Figure 1 is a schematic diagram of an image, Figure 2 is a schematic diagram of pixels on a closed curve, Figure 3 is a schematic diagram of a closed curve and an object image, and Figure 4 is a diagram of changes over time in the number of pixels on a closed curve that overlaps with the object image. , Figure 5 is a time change diagram of the number of pixels on a closed curve that overlaps with the trajectory of the object image, Figure 6
The figure is a diagram showing an example of an implementation procedure of the present invention, and FIG. 7 is a diagram showing an embodiment of the present invention. l... Image, 2... Closed curve, 3... Object image, 4...
... TV camera, 5... Closed curve setting device, 6... Timing controller, 7... Binarization circuit, 8...

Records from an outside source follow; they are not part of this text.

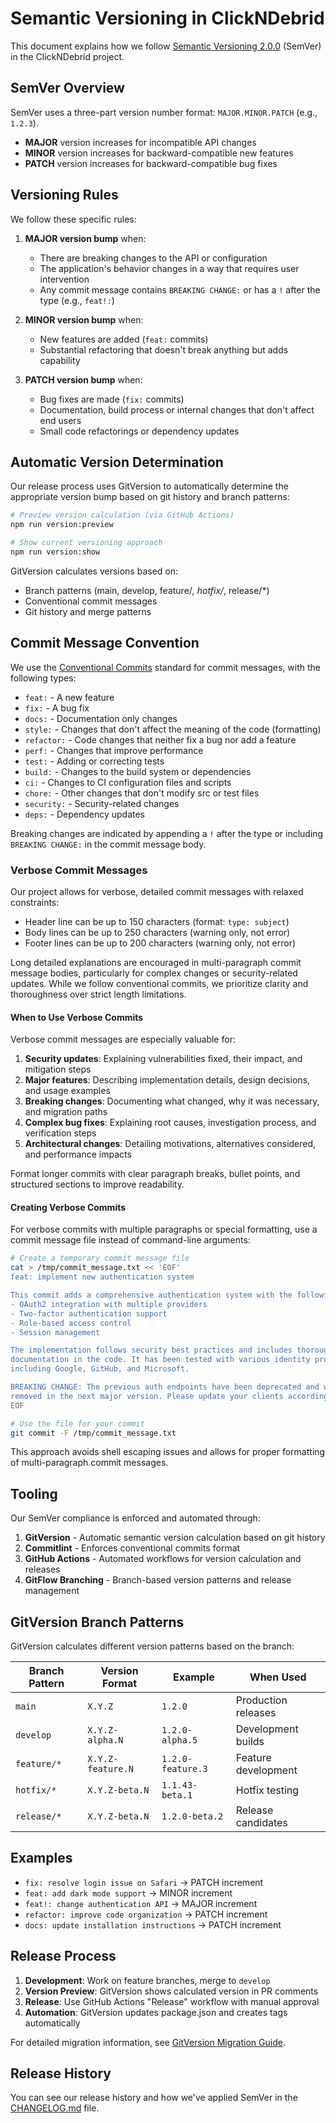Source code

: # Semantic Versioning in ClickNDebrid

This document explains how we follow [Semantic Versioning 2.0.0](https://semver.org/) (SemVer) in the ClickNDebrid project.

## SemVer Overview

SemVer uses a three-part version number format: `MAJOR.MINOR.PATCH` (e.g., `1.2.3`).

- **MAJOR** version increases for incompatible API changes
- **MINOR** version increases for backward-compatible new features
- **PATCH** version increases for backward-compatible bug fixes

## Versioning Rules

We follow these specific rules:

1. **MAJOR version bump** when:

   - There are breaking changes to the API or configuration
   - The application's behavior changes in a way that requires user intervention
   - Any commit message contains `BREAKING CHANGE:` or has a `!` after the type (e.g., `feat!:`)

2. **MINOR version bump** when:

   - New features are added (`feat:` commits)
   - Substantial refactoring that doesn't break anything but adds capability

3. **PATCH version bump** when:
   - Bug fixes are made (`fix:` commits)
   - Documentation, build process or internal changes that don't affect end users
   - Small code refactorings or dependency updates

## Automatic Version Determination

Our release process uses GitVersion to automatically determine the appropriate version bump based on git history and branch patterns:

```bash
# Preview version calculation (via GitHub Actions)
npm run version:preview

# Show current versioning approach
npm run version:show
```

GitVersion calculates versions based on:

- Branch patterns (main, develop, feature/*, hotfix/*, release/*)
- Conventional commit messages
- Git history and merge patterns

## Commit Message Convention

We use the [Conventional Commits](https://www.conventionalcommits.org/) standard for commit messages, with the following types:

- `feat:` - A new feature
- `fix:` - A bug fix
- `docs:` - Documentation only changes
- `style:` - Changes that don't affect the meaning of the code (formatting)
- `refactor:` - Code changes that neither fix a bug nor add a feature
- `perf:` - Changes that improve performance
- `test:` - Adding or correcting tests
- `build:` - Changes to the build system or dependencies
- `ci:` - Changes to CI configuration files and scripts
- `chore:` - Other changes that don't modify src or test files
- `security:` - Security-related changes
- `deps:` - Dependency updates

Breaking changes are indicated by appending a `!` after the type or including `BREAKING CHANGE:` in the commit message body.

### Verbose Commit Messages

Our project allows for verbose, detailed commit messages with relaxed constraints:

- Header line can be up to 150 characters (format: `type: subject`)
- Body lines can be up to 250 characters (warning only, not error)
- Footer lines can be up to 200 characters (warning only, not error)

Long detailed explanations are encouraged in multi-paragraph commit message bodies, particularly for complex changes or security-related updates. While we follow conventional commits, we prioritize clarity and thoroughness over strict length limitations.

#### When to Use Verbose Commits

Verbose commit messages are especially valuable for:

1. **Security updates**: Explaining vulnerabilities fixed, their impact, and mitigation steps
2. **Major features**: Describing implementation details, design decisions, and usage examples
3. **Breaking changes**: Documenting what changed, why it was necessary, and migration paths
4. **Complex bug fixes**: Explaining root causes, investigation process, and verification steps
5. **Architectural changes**: Detailing motivations, alternatives considered, and performance impacts

Format longer commits with clear paragraph breaks, bullet points, and structured sections to improve readability.

#### Creating Verbose Commits

For verbose commits with multiple paragraphs or special formatting, use a commit message file instead of command-line arguments:

```bash
# Create a temporary commit message file
cat > /tmp/commit_message.txt << 'EOF'
feat: implement new authentication system

This commit adds a comprehensive authentication system with the following features:
- OAuth2 integration with multiple providers
- Two-factor authentication support
- Role-based access control
- Session management

The implementation follows security best practices and includes thorough
documentation in the code. It has been tested with various identity providers
including Google, GitHub, and Microsoft.

BREAKING CHANGE: The previous auth endpoints have been deprecated and will be
removed in the next major version. Please update your clients accordingly.
EOF

# Use the file for your commit
git commit -F /tmp/commit_message.txt
```

This approach avoids shell escaping issues and allows for proper formatting of multi-paragraph commit messages.

## Tooling

Our SemVer compliance is enforced and automated through:

1. **GitVersion** - Automatic semantic version calculation based on git history
2. **Commitlint** - Enforces conventional commits format
3. **GitHub Actions** - Automated workflows for version calculation and releases
4. **GitFlow Branching** - Branch-based version patterns and release management

## GitVersion Branch Patterns

GitVersion calculates different version patterns based on the branch:

| Branch Pattern | Version Format | Example | When Used |
|---------------|----------------|---------|-----------|
| `main` | `X.Y.Z` | `1.2.0` | Production releases |
| `develop` | `X.Y.Z-alpha.N` | `1.2.0-alpha.5` | Development builds |
| `feature/*` | `X.Y.Z-feature.N` | `1.2.0-feature.3` | Feature development |
| `hotfix/*` | `X.Y.Z-beta.N` | `1.1.43-beta.1` | Hotfix testing |
| `release/*` | `X.Y.Z-beta.N` | `1.2.0-beta.2` | Release candidates |

## Examples

- `fix: resolve login issue on Safari` → PATCH increment
- `feat: add dark mode support` → MINOR increment
- `feat!: change authentication API` → MAJOR increment
- `refactor: improve code organization` → PATCH increment
- `docs: update installation instructions` → PATCH increment

## Release Process

1. **Development**: Work on feature branches, merge to `develop`
2. **Version Preview**: GitVersion shows calculated version in PR comments
3. **Release**: Use GitHub Actions "Release" workflow with manual approval
4. **Automation**: GitVersion updates package.json and creates tags automatically

For detailed migration information, see [GitVersion Migration Guide](gitversion-migration.md).

## Release History

You can see our release history and how we've applied SemVer in the [CHANGELOG.md](../CHANGELOG.md) file.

Delay circuit, 9... Image memory, 10... Superimposition device, 1
1...Adder, 12...Determiner, 13...Subtractor, 14...Position detector, ----0 ・--m=1 64) (θ) (C) (ρ ) (A) (β) 7+ Ia #M #閤(A) (βjislide 7m

Claims (1)

[Claims] 1. An arbitrary closed curve is set on the image, and the time difference between two times when the time change in the length of overlap between the closed curve and the trajectory of the object image is maximum, and the coordinates of the corresponding curve are determined. A speed measuring device characterized in that the position and moving speed of an object are determined from the distance from the object. 2. In claim 1, a closed curve setter is provided for extracting a video signal on a closed curve from the video signal, and an addition model is provided for adding the video signals on the closed curve, and the result of the addition is determined; A speed measuring device characterized by detecting the position of an object image at two times and measuring the moving speed of the object.